Despite Juliá’s effervescent magnetism and undeniable charisma on-stage and on-screen, he had a difficult time breaking through old industry prejudices. “When Raúl came to my studio, charm came to my studio,” remembers Wynn Handman, the Artistic Director of The American Place Theatre. “He quickly absorbed what I was teaching because he was very talented and had a natural appetite for the work, but Latino actors weren’t finding much work in those days.”
“At that time, there was a lot of discrimination against Puerto Ricans,” said social worker Susie Moreno. As historian and author Silvia Alvarez Curbelo explains it, “We were not considered a part of the American citizenship.
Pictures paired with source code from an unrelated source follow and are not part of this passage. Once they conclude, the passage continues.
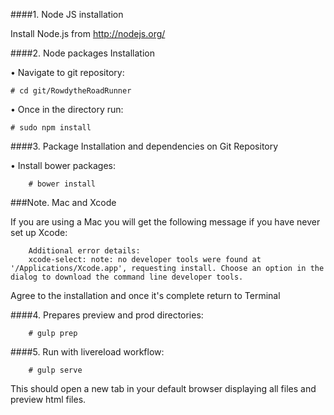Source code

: ####1. Node JS installation

Install Node.js from http://nodejs.org/

####2. Node packages Installation

• Navigate to git repository:

    # cd git/RowdytheRoadRunner

• Once in the directory run:

    # sudo npm install

####3. Package Installation and dependencies on Git Repository

• Install bower packages:

		# bower install

###Note. Mac and Xcode

If you are using a Mac you will get the following message if you have never set up Xcode:

        Additional error details:
        xcode-select: note: no developer tools were found at '/Applications/Xcode.app', requesting install. Choose an option in the dialog to download the command line developer tools.

Agree to the installation and once it's complete return to Terminal


####4. Prepares preview and prod directories:

        # gulp prep

####5. Run with livereload workflow:

        # gulp serve

This should open a new tab in your default browser displaying all files and preview html files.
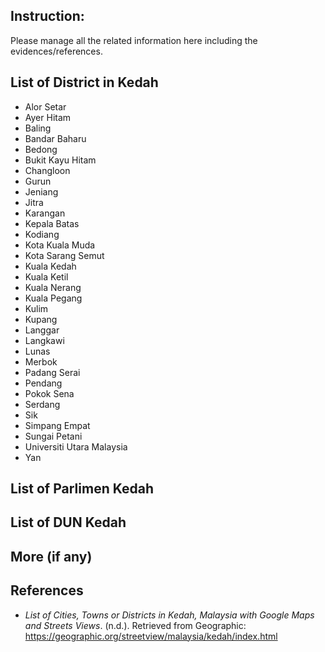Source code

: ## Instruction:
Please manage all the related information here including the evidences/references. 

## List of District in Kedah
* Alor Setar
* Ayer Hitam
* Baling
* Bandar Baharu
* Bedong
* Bukit Kayu Hitam
* Changloon
* Gurun
* Jeniang
* Jitra
* Karangan
* Kepala Batas
* Kodiang
* Kota Kuala Muda
* Kota Sarang Semut
* Kuala Kedah
* Kuala Ketil
* Kuala Nerang
* Kuala Pegang
* Kulim
* Kupang
* Langgar
* Langkawi
* Lunas
* Merbok
* Padang Serai
* Pendang
* Pokok Sena
* Serdang
* Sik
* Simpang Empat
* Sungai Petani
* Universiti Utara Malaysia
* Yan

## List of Parlimen Kedah
## List of DUN Kedah
## More (if any)
## References
* *List of Cities, Towns or Districts in Kedah, Malaysia with Google Maps and Streets Views*. (n.d.). Retrieved from Geographic: https://geographic.org/streetview/malaysia/kedah/index.html
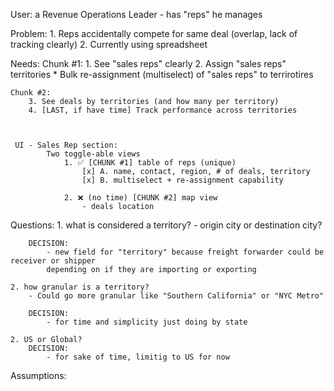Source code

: User: a Revenue Operations Leader
    - has "reps" he manages

Problem: 
    1. Reps accidentally compete for same deal (overlap, lack of tracking clearly)
    2. Currently using spreadsheet

Needs:
    Chunk #1:
        1. See "sales reps" clearly 
        2. Assign "sales reps" territories
            * Bulk re-assignment (multiselect) of "sales reps" to terrirotires


    Chunk #2:
        3. See deals by territories (and how many per territory)
        4. [LAST, if have time] Track performance across territories  



     UI - Sales Rep section:
            Two toggle-able views
                1. ✅ [CHUNK #1] table of reps (unique)
                    [x] A. name, contact, region, # of deals, territory
                    [x] B. multiselect + re-assignment capability

                2. ❌ (no time) [CHUNK #2] map view 
                    - deals location



Questions:
    1. what is considered a territory?
        - origin city or destination city?

        DECISION: 
            - new field for "territory" because freight forwarder could be receiver or shipper 
            depending on if they are importing or exporting
    
    2. how granular is a territory?
        - Could go more granular like "Southern California" or "NYC Metro"

        DECISION:
            - for time and simplicity just doing by state

    2. US or Global?
        DECISION:
            - for sake of time, limitig to US for now



Assumptions:
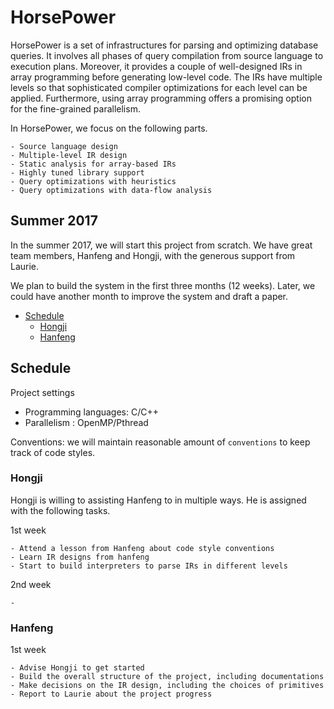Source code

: # HorsePower

HorsePower is a set of infrastructures for parsing and optimizing database queries.
It involves all phases of query compilation from source language to execution
plans.  Moreover, it provides a couple of well-designed IRs in array programming
before generating low-level code.  The IRs have multiple levels so that
sophisticated compiler optimizations for each level can be applied.
Furthermore, using array programming offers a promising option for the
fine-grained parallelism.

In HorsePower, we focus on the following parts.

    - Source language design
    - Multiple-level IR design
    - Static analysis for array-based IRs
    - Highly tuned library support
    - Query optimizations with heuristics
    - Query optimizations with data-flow analysis

## Summer 2017

In the summer 2017, we will start this project from scratch. We have great team
members, Hanfeng and Hongji, with the generous support from Laurie.

We plan to build the system in the first three months (12 weeks). Later, we
could have another month to improve the system and draft a paper.

- [Schedule](#schedule)
  + [Hongji](#hongji)
  + [Hanfeng](#hanfeng)

## Schedule

Project settings

   - Programming languages: C/C++ 
   - Parallelism          : OpenMP/Pthread

Conventions: we will maintain reasonable amount of `conventions` to keep track of code styles.

### Hongji

Hongji is willing to assisting Hanfeng to in multiple ways.  He is assigned
with the following tasks.

1st week

    - Attend a lesson from Hanfeng about code style conventions
    - Learn IR designs from hanfeng
    - Start to build interpreters to parse IRs in different levels

2nd week

    - 

### Hanfeng

1st week

    - Advise Hongji to get started
    - Build the overall structure of the project, including documentations
    - Make decisions on the IR design, including the choices of primitives
    - Report to Laurie about the project progress


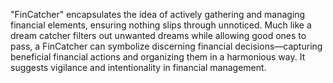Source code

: "FinCatcher" encapsulates the idea of actively gathering and managing financial elements,
ensuring nothing slips through unnoticed. Much like a dream catcher filters out unwanted dreams
while allowing good ones to pass, a FinCatcher can symbolize discerning financial decisions—capturing
beneficial financial actions and organizing them in a harmonious way.
It suggests vigilance and intentionality in financial management.
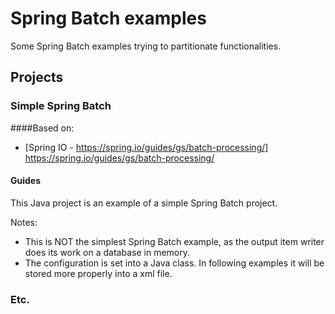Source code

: # Spring Batch examples

Some Spring Batch examples trying to partitionate functionalities.

## Projects

### Simple Spring Batch
####Based on:

* [Spring IO - https://spring.io/guides/gs/batch-processing/] https://spring.io/guides/gs/batch-processing/

#### Guides
This Java project is an example of a simple Spring Batch project.

Notes:

* This is NOT the simplest Spring Batch example, as the output item writer does its work on a database in memory.
* The configuration is set into a Java class. In following examples it will be stored more properly into a xml file.

### Etc.

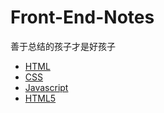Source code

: # Front-End-Notes
善于总结的孩子才是好孩子
* [HTML](/HTML/html.md)
* [CSS](/CSS/css.md)
* [Javascript](/Javascript/Javascript.md)
* [HTML5](/HTML/html5.md)
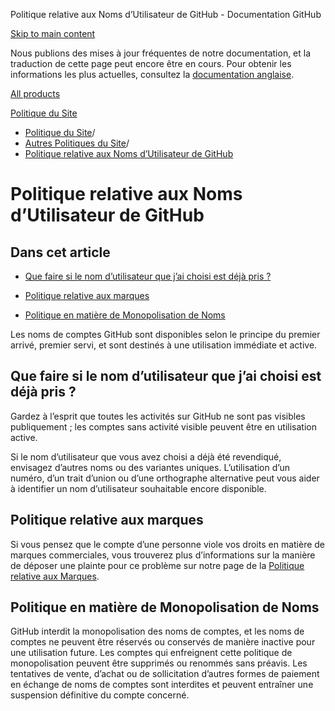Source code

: Politique relative aux Noms d’Utilisateur de GitHub - Documentation GitHub

[Skip to main content](#main-content)

Nous publions des mises à jour fréquentes de notre documentation, et la traduction de cette page peut encore être en cours. Pour obtenir les informations les plus actuelles, consultez la [documentation anglaise](/en).

[All products](/fr)

[Politique du Site](/fr/site-policy)

* [Politique du Site](/fr/site-policy)/
* [Autres Politiques du Site](/fr/site-policy/other-site-policies)/
* [Politique relative aux Noms d’Utilisateur de GitHub](/fr/site-policy/other-site-policies/github-username-policy)

Politique relative aux Noms d’Utilisateur de GitHub
==========

Dans cet article
----------

* [Que faire si le nom d’utilisateur que j’ai choisi est déjà pris ?](#what-if-the-username-i-want-is-already-taken)

* [Politique relative aux marques](#trademark-policy)

* [Politique en matière de Monopolisation de Noms](#name-squatting-policy)

Les noms de comptes GitHub sont disponibles selon le principe du premier arrivé, premier servi, et sont destinés à une utilisation immédiate et active.

[](#what-if-the-username-i-want-is-already-taken)Que faire si le nom d’utilisateur que j’ai choisi est déjà pris ?
----------

Gardez à l’esprit que toutes les activités sur GitHub ne sont pas visibles publiquement ; les comptes sans activité visible peuvent être en utilisation active.

Si le nom d’utilisateur que vous avez choisi a déjà été revendiqué, envisagez d’autres noms ou des variantes uniques. L’utilisation d’un numéro, d’un trait d’union ou d’une orthographe alternative peut vous aider à identifier un nom d’utilisateur souhaitable encore disponible.

[](#trademark-policy)Politique relative aux marques
----------

Si vous pensez que le compte d’une personne viole vos droits en matière de marques commerciales, vous trouverez plus d’informations sur la manière de déposer une plainte pour ce problème sur notre page de la [Politique relative aux Marques](/fr/site-policy/content-removal-policies/github-trademark-policy).

[](#name-squatting-policy)Politique en matière de Monopolisation de Noms
----------

GitHub interdit la monopolisation des noms de comptes, et les noms de comptes ne peuvent être réservés ou conservés de manière inactive pour une utilisation future. Les comptes qui enfreignent cette politique de monopolisation peuvent être supprimés ou renommés sans préavis. Les tentatives de vente, d’achat ou de sollicitation d’autres formes de paiement en échange de noms de comptes sont interdites et peuvent entraîner une suspension définitive du compte concerné.
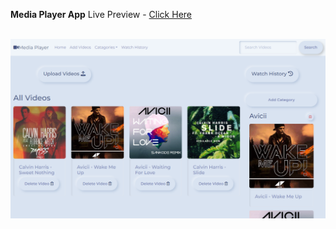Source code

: **Media Player App**
Live Preview - [Click Here](https://media-player-rosy.vercel.app/)

<br/>
<div align="center">
  <img alt="Demo" src="public/mediaplayer.png" />
</div>
<br/>
<br/>
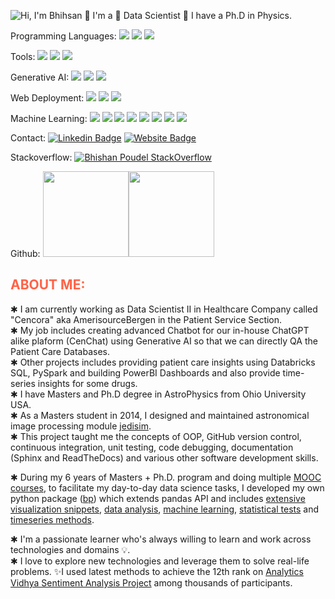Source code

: ![Hi, I'm Bhihsan 👋 I'm a 🚀 Data Scientist 🚀 I have a Ph.D in Physics.](images/intro.gif)

Programming Languages:
<img src="https://img.shields.io/badge/Python%20-%2314354C.svg?&style=for-the-badge&logo=python&logoColor=white"/>
<img src ="https://img.shields.io/badge/SQL-%23316192.svg?&style=for-the-badge&logo=postgresql&logoColor=white"/>
<img src="https://img.shields.io/badge/Bash%20-%23121011.svg?&style=for-the-badge&logo=gnu-bash&logoColor=white"/>

Tools:
 <img src="https://img.shields.io/badge/Azure Databricks%20-%23FF9900.svg?&style=for-the-badge&logo=amazon-aws&logoColor=white"/>
  <img src="https://img.shields.io/badge/Git%20-%23F05033.svg?&style=for-the-badge&logo=git&logoColor=white"/>
 <img src="https://img.shields.io/badge/LaTex%20-%23008080.svg?&style=for-the-badge&logo=latex&logoColor=white"/>

 Generative AI:
<img src="https://img.shields.io/badge/OpenAI%20-%23150458.svg?&style=for-the-badge&logo=pandas&logoColor=white" />
<img src="https://img.shields.io/badge/Langchain%20-%23.svg?&style=for-the-badge&logo=sklearn&logoColor=white"/>
<img src="https://img.shields.io/badge/Langgraph%20-%23.svg?&style=for-the-badge&logo=sklearn&logoColor=white"/>

 Web Deployment:
<img src="https://img.shields.io/badge/FastAPI%20-%23150458.svg?&style=for-the-badge&logo=pandas&logoColor=white" />
<img src="https://img.shields.io/badge/Streamlit%20-%23.svg?&style=for-the-badge&logo=sklearn&logoColor=white"/>
<img src="https://img.shields.io/badge/Chainlit%20-%23.svg?&style=for-the-badge&logo=sklearn&logoColor=white"/>

 Machine Learning:
<img src="https://img.shields.io/badge/Pandas%20-%23150458.svg?&style=for-the-badge&logo=pandas&logoColor=white" />
<img src="https://img.shields.io/badge/Scikitlearn%20-%23.svg?&style=for-the-badge&logo=sklearn&logoColor=white"/>
<img src="https://img.shields.io/badge/Prophet%20-%23.svg?&style=for-the-badge&logo=prophet&logoColor=white"/>
<img src="https://img.shields.io/badge/Statsmodels%20-%23.svg?&style=for-the-badge&logo=statsmodels&logoColor=white"/>
<img src="https://img.shields.io/badge/ARIMA%20-%23.svg?&style=for-the-badge&logo=sklearn&logoColor=white"/>
<img src="https://img.shields.io/badge/XGBoost%20-%23.svg?&style=for-the-badge&logo=sklearn&logoColor=white"/>
<img src="https://img.shields.io/badge/LightGBM%20-%23.svg?&style=for-the-badge&logo=sklearn&logoColor=white"/>
<img src="https://img.shields.io/badge/RandomForest%20-%23.svg?&style=for-the-badge&logo=sklearn&logoColor=white"/>

Contact:
[![Linkedin Badge](https://img.shields.io/badge/-LinkedIn-0e76a8?style=flat-square&logo=Linkedin&logoColor=white)](https://www.linkedin.com/in/bhishan-poudel-a83351b4/)
[![Website Badge](https://img.shields.io/badge/Website-3b5998?style=flat-square&logo=google-chrome&logoColor=white)](https://bhishanpoudel123.github.io/)


Stackoverflow:
[![Bhishan Poudel StackOverflow](https://github-readme-stackoverflow.vercel.app/?userID=5200329&layout=compact&theme=dark)](https://stackoverflow.com/users/5200329/bhishan-poudel)

Github:
<img align="" height='137px' src="https://github-readme-stats.vercel.app/api?username=bhishanpdl&hide_title=true&show_icons=true&include_all_commits=true&line_height=21&bg_color=0,EC6C6C,FFD479,FFFC79,73FA79&theme=graywhite" /><!-- wi*quL3fcV --><img align="" height='137px' src="https://github-readme-stats.vercel.app/api/top-langs/?username=bhishanpdl&hide_title=true&layout=compact&bg_color=0,73FA79,73FDFF,D783FF&theme=graywhite" />


<h2 style="color: tomato;">ABOUT ME:</h2>

✱ I am currently working as Data Scientist II in Healthcare Company called "Cencora" aka AmerisourceBergen in the Patient Service Section.  
✱ My job includes creating advanced Chatbot for our in-house ChatGPT alike plaform (CenChat) using Generative AI so that we can directly QA the Patient Care Databases.  
✱ Other projects includes providing patient care insights using Databricks SQL, PySpark and building PowerBI Dashboards and also provide time-series insights for some drugs.  
✱ I have Masters and Ph.D degree in AstroPhysics from Ohio University USA.  
✱ As a Masters student in 2014, I designed and maintained astronomical image processing module [jedisim](https://github.com/bhishanpdl/jedisim).  
✱ This project taught me the concepts of OOP, GitHub version control, continuous integration, unit testing, code debugging, documentation (Sphinx and ReadTheDocs) and various other software development skills.  


✱ During my 6 years of Masters + Ph.D. program and doing multiple [MOOC courses](https://bhishanpoudel123.github.io/education.html), to facilitate my day-to-day data science tasks, I developed my own python package ([bp](https://github.com/bhishanpdl/bp)) which extends pandas API and includes [extensive visualization snippets](https://nbviewer.jupyter.org/github/bhishanpdl/bp/blob/master/examples/pandas_api_num_and_cat.ipynb), [data analysis](https://nbviewer.jupyter.org/github/bhishanpdl/bp/blob/master/examples/pandas_api_description.ipynb),
[machine learning](https://github.com/bhishanpdl/bp/blob/master/examples/example_model_eval.ipynb), [statistical tests](https://nbviewer.jupyter.org/github/bhishanpdl/bp/blob/master/examples/pandas_api_stats.ipynb) and [timeseries methods](https://nbviewer.jupyter.org/github/bhishanpdl/bp/blob/master/examples/pandas_api_timeseries.ipynb).

✱ I'm a passionate learner who's always willing to learn and work across technologies and domains 💡.  
✱ I love to explore new technologies and leverage them to solve real-life problems.
✨I used latest methods to achieve the 12th rank on [Analytics Vidhya Sentiment Analysis Project](https://datahack.analyticsvidhya.com/contest/all/) among thousands of participants.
They thought of us as ‘the other.’”
Rita Moreno, Rubén Blades, Andy Garcia, and others discuss how Raúl Juliá overcame discrimination to make a name for himself as an actor.
Actors like musician Ruben Blades still remembers the frustrations he felt trying to break through to the English language mainstream. “We weren't getting as many opportunities as we should have,” he said. For Edward James Olmos, it was a larger problem of who was in control. “Once you start speaking about who are the storytellers, you find that the European-based cultures tend to be able to tell their own stories much easier than non-European-based cultures,” he said.
"We never saved the day. We weren't intelligent,” Morales said of the roles he found early in his career. “Oh, you're going to be an actor? Great, what are you going to do? Who were you going to rape, rob and mug? It's either that or be the victim.”
Another problem facing actors from underrepresented communities was the practice of whitewashing roles, which means re-writing a character to better match the white actor chosen for the part, or that studios would hire white actors to play ethnic roles. From the Silent Era, when Rudolph Valentino became famous for playing a Latin Lover on-screen, to Natalie Wood playing the Puerto Rican love interest in “West Side Story,” it was an easy way for Hollywood to avoid casting Latino actors.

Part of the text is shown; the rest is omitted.